Today’s note follows on to last week’s note (Strong Under Currents). I noted last week that West Virginia has a talent retention problem, and I spoke a bit about what the broader national trends in that are – migration from rural to urban, the people that are mobile are younger and better educated, generally.
Today I want to expand a bit on the things that are working in our favor – but may not solve the problem.
A notable thing that I’ve found in my research is evidence that folks from Appalachia in general, and West Virginia in particular are “sticky”. What does that mean? It means that people move less than you might expect, and move back when economic winds change. People hang on here longer than “the data” would suggest, and many come back later in life. Why? Some of these things are measureable – cost of living is lower, for example. Others are harder to quantify – maybe folks want to live closer to family and social support networks. Maybe their overall “quality of life” is higher, in terms of not dealing with traffic or long commutes, or being able to have their preferred recreational opportunities (tough to hunt, fish, or hike in DC). Sometimes, this “stickiness” isn’t a good thing – maybe property values in your town are so depressed, or the market so poor, that you can’t sell your house, even if you do want to move. I’ve also seen evidence for this – that some of our retention is because we have high rates of property transfer from generation to generation. If you own a house that has been in your family for generations, don’t owe a mortgage on it, and can’t sell it, your personal economics may not see a lot of upside in moving for a job, just to have to pay rent.
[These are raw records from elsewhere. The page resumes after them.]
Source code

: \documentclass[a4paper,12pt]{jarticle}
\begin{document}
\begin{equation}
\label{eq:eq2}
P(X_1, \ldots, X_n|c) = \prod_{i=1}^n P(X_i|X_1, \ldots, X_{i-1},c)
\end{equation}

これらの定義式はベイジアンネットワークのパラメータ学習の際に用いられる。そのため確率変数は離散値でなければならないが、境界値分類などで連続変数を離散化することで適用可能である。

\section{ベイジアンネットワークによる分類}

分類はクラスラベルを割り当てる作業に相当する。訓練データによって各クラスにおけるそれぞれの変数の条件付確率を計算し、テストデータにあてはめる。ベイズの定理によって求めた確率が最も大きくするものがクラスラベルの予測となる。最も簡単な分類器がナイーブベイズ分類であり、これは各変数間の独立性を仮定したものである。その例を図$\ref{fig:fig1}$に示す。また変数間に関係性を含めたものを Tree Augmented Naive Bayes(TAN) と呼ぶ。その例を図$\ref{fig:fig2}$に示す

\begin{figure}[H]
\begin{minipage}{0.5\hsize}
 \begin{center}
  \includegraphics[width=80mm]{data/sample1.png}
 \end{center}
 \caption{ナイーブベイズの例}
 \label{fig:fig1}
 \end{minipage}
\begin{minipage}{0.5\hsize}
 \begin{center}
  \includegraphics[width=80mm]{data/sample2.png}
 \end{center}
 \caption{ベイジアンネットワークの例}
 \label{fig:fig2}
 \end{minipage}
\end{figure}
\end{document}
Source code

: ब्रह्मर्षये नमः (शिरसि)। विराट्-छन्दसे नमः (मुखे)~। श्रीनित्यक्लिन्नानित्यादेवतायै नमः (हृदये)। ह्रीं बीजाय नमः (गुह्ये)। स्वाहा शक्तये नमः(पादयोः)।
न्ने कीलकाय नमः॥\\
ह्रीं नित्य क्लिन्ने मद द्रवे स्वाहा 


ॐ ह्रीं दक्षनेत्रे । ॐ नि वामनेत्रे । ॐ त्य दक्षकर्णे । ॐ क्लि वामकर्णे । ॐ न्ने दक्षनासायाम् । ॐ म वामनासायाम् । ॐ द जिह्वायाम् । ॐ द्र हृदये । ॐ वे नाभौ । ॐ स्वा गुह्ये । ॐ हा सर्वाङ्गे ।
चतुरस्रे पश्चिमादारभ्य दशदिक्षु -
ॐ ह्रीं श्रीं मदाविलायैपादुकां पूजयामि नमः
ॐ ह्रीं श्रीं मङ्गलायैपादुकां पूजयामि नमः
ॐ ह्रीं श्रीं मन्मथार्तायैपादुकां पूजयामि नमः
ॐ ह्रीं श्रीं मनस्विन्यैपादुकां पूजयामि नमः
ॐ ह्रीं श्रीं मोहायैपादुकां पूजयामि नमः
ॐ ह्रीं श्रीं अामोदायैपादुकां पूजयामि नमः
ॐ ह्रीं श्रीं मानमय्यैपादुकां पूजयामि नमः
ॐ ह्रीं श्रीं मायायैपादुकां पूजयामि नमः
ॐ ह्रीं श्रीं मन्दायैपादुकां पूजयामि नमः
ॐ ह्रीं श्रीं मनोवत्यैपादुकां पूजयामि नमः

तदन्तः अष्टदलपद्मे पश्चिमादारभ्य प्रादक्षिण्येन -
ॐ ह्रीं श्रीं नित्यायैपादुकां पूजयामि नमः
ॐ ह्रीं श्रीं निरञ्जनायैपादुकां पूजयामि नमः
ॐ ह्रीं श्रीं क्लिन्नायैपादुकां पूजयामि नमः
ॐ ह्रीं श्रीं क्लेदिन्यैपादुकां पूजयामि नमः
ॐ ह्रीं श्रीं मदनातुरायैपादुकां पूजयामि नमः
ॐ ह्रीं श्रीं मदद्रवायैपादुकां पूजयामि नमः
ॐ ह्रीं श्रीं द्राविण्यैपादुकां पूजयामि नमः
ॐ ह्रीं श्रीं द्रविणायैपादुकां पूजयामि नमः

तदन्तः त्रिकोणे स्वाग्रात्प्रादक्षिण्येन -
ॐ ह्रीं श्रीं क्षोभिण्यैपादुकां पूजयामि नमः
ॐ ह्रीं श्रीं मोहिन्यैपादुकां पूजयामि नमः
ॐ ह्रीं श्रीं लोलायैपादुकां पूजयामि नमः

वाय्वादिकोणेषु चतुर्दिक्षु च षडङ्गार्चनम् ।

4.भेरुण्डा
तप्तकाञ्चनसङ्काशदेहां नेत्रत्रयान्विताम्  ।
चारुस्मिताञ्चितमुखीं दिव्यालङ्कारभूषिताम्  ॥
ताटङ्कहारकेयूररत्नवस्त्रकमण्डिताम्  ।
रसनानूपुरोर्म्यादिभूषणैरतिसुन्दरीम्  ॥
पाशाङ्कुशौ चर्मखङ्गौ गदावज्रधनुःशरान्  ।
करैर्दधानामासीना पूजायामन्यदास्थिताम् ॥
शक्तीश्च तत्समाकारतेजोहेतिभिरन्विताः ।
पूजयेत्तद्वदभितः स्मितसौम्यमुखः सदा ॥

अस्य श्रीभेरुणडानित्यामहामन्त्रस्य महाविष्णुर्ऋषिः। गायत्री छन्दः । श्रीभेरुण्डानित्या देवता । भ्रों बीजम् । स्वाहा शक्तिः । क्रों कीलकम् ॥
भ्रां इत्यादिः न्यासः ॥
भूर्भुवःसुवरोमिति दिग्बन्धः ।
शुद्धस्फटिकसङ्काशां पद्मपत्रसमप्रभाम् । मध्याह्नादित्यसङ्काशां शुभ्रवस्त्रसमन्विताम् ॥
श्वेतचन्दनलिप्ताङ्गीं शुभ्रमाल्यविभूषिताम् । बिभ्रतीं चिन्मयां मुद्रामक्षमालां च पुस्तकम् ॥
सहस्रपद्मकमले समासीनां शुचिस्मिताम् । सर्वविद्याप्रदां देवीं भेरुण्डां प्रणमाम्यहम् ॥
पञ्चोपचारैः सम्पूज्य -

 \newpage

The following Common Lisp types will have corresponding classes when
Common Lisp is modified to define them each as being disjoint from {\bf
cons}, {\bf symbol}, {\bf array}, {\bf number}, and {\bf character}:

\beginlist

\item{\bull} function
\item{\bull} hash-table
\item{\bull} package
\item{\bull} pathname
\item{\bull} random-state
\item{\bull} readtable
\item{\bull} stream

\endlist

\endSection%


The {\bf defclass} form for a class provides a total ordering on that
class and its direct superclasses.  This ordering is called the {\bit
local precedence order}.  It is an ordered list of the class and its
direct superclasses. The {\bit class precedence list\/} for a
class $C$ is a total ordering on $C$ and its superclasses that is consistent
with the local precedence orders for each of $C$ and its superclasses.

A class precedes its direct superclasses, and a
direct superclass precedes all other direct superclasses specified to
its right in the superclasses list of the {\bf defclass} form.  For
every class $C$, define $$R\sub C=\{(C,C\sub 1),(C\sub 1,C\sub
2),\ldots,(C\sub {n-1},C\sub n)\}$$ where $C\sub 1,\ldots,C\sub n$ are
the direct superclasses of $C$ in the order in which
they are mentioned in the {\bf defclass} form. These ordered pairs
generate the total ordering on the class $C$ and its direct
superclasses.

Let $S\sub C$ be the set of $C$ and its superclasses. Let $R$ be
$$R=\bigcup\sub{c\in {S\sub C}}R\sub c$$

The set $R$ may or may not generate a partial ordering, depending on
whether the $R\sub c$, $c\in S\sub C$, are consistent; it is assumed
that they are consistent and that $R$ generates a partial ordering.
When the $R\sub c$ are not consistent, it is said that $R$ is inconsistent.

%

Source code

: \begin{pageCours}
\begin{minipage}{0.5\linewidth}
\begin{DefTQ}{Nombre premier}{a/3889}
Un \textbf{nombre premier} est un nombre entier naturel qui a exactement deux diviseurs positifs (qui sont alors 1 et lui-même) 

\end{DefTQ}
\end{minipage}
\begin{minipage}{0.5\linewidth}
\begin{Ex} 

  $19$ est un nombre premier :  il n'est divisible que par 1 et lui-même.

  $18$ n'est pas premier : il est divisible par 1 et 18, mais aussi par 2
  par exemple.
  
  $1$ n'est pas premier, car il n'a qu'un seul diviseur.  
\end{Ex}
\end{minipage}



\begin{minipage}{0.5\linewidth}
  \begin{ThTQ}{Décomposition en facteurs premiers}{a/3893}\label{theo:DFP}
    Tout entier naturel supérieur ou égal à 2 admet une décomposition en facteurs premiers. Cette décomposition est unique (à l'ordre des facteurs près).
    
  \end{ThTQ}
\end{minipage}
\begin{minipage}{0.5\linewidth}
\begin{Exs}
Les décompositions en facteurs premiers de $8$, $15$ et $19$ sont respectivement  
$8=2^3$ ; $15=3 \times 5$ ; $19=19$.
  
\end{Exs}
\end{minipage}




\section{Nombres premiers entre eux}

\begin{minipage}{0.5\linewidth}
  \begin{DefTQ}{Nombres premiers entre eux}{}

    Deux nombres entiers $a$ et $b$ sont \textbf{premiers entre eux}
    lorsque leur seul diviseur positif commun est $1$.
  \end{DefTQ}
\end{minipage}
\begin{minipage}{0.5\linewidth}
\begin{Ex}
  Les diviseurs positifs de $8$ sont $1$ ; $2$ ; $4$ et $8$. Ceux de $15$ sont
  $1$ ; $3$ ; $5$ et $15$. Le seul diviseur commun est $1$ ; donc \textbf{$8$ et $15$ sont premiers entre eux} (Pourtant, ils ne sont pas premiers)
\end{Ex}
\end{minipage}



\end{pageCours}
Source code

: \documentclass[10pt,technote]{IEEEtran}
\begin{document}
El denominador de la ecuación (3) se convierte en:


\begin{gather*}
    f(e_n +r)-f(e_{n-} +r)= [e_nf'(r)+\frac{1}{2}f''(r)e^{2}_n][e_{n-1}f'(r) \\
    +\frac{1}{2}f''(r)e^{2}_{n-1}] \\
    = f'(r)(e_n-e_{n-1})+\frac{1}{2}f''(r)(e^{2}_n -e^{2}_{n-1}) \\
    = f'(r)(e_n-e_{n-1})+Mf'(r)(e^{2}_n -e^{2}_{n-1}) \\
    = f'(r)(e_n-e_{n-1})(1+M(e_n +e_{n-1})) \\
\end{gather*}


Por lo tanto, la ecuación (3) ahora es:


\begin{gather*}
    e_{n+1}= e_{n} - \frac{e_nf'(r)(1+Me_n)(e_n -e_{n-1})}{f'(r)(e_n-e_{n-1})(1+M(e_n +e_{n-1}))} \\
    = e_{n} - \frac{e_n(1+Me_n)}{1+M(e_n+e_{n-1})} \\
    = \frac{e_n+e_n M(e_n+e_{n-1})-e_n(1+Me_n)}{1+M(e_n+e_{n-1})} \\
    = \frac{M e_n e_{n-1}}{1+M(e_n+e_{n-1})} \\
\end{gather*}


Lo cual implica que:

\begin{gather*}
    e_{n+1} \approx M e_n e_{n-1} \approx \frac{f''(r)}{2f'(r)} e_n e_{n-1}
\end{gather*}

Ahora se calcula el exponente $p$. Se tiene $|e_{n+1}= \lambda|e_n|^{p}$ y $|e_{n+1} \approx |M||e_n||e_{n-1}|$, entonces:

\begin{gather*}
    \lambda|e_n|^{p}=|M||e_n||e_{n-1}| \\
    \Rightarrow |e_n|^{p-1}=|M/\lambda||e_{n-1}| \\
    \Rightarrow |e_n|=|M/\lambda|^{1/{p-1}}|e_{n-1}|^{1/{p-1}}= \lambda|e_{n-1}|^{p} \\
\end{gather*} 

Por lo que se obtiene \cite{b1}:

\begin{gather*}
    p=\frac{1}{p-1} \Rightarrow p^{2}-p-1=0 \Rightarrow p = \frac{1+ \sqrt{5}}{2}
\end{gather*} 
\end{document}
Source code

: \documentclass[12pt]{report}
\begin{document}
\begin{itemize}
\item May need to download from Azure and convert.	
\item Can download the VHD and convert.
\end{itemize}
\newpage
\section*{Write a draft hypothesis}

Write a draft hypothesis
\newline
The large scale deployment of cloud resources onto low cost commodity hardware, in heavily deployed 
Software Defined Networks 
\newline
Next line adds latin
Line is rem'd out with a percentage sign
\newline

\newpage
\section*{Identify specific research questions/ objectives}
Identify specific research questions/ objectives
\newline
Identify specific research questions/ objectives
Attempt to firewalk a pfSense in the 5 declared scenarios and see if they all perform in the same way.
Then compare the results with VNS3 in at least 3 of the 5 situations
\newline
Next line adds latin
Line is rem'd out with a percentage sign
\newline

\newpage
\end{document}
Taken as a whole, my theory is that we should focus on retention of people that are here, versus recruitment of people from outside. My logic here is that we have a great deal of talent that we lose, and we are working against headwinds the whole time there – meanwhile, we know that a great many people will stay here “longer than it makes sense”. For those people, what is the “last straw” that finally convinces them to move? In many cases, once they move, they don’t come back until retirement age – when they are outside the most productive part of the workforce.
This is the focus of my research – what are the things that are pushing people out?